The Trump administration is considering moving the issuance of visas, passports and other travel documents from the State Department to the Department of Homeland Security, according to a report commissioned by Secretary of State Rex Tillerson aimed at slashing the State Department’s budget by a third.
The move would provide “an opportunity to elevate efficiency and reduce cost,” according to recommendations in the report by private consulting firm Insigniam.
The State Department oversees the issuance of 10 million visas per year at consulates around the world, and such a change would represent a seismic shift in resources and agency functions.
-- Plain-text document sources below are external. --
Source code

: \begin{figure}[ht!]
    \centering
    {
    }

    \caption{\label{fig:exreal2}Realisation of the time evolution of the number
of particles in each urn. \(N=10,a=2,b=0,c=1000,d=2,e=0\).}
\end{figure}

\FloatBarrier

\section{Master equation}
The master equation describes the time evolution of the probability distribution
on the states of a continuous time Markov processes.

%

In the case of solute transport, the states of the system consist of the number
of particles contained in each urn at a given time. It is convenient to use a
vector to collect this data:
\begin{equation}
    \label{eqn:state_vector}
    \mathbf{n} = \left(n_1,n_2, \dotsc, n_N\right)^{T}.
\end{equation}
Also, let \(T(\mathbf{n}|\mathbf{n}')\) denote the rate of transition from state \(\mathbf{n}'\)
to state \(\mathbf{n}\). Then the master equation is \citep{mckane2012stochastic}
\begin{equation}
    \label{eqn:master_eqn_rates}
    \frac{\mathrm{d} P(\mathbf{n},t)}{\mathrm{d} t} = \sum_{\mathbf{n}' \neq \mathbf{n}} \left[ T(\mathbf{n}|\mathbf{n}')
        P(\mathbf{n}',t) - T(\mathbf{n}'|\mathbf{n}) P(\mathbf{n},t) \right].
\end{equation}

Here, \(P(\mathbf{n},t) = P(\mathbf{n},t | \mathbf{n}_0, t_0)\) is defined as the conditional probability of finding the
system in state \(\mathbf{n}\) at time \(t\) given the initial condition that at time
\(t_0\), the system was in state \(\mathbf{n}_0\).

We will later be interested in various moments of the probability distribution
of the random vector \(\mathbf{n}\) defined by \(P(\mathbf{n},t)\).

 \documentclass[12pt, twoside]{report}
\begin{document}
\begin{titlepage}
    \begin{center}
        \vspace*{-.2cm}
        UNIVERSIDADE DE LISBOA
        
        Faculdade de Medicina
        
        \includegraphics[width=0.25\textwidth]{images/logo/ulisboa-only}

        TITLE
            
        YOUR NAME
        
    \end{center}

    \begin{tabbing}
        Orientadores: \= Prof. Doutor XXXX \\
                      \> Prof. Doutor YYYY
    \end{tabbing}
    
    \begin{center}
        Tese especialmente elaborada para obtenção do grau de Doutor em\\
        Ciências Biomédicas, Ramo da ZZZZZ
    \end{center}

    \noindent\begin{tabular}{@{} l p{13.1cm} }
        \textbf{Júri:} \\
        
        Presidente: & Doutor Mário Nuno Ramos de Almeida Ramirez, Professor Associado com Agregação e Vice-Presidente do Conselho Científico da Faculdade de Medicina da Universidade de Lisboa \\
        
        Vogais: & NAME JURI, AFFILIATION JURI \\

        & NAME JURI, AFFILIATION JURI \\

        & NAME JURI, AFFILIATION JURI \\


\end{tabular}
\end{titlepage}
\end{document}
Jeffrey Gorsky, Senior Counsel in BAL’s Washington, D.C. office, who previously headed the Legal Advisory Opinion section of the State Department’s Visa Office, said that the change would likely require Congressional approval, and, if implemented, could mean that visa decisions could be subject to judicial review. Currently, consular decisions on whether to grant or deny visas fall under the doctrine of non-reviewability and cannot be reviewed by a court.
In addition to the cost-cutting rationale, the report said that giving DHS authority over visa issuance would “elevate security at our borders.” Gorsky, however, said that enhanced security screening measures since the Sept. 11, 2001 terrorist attacks have largely negated this argument.
BAL Analysis: BAL is following this proposal and will report on any significant developments that could affect changes in how visas and other travel documents are issued. While there appears to be support in part of the administration for transferring these functions from the State Department to DHS, the likely need for Congressional action makes this transfer unlikely at this time.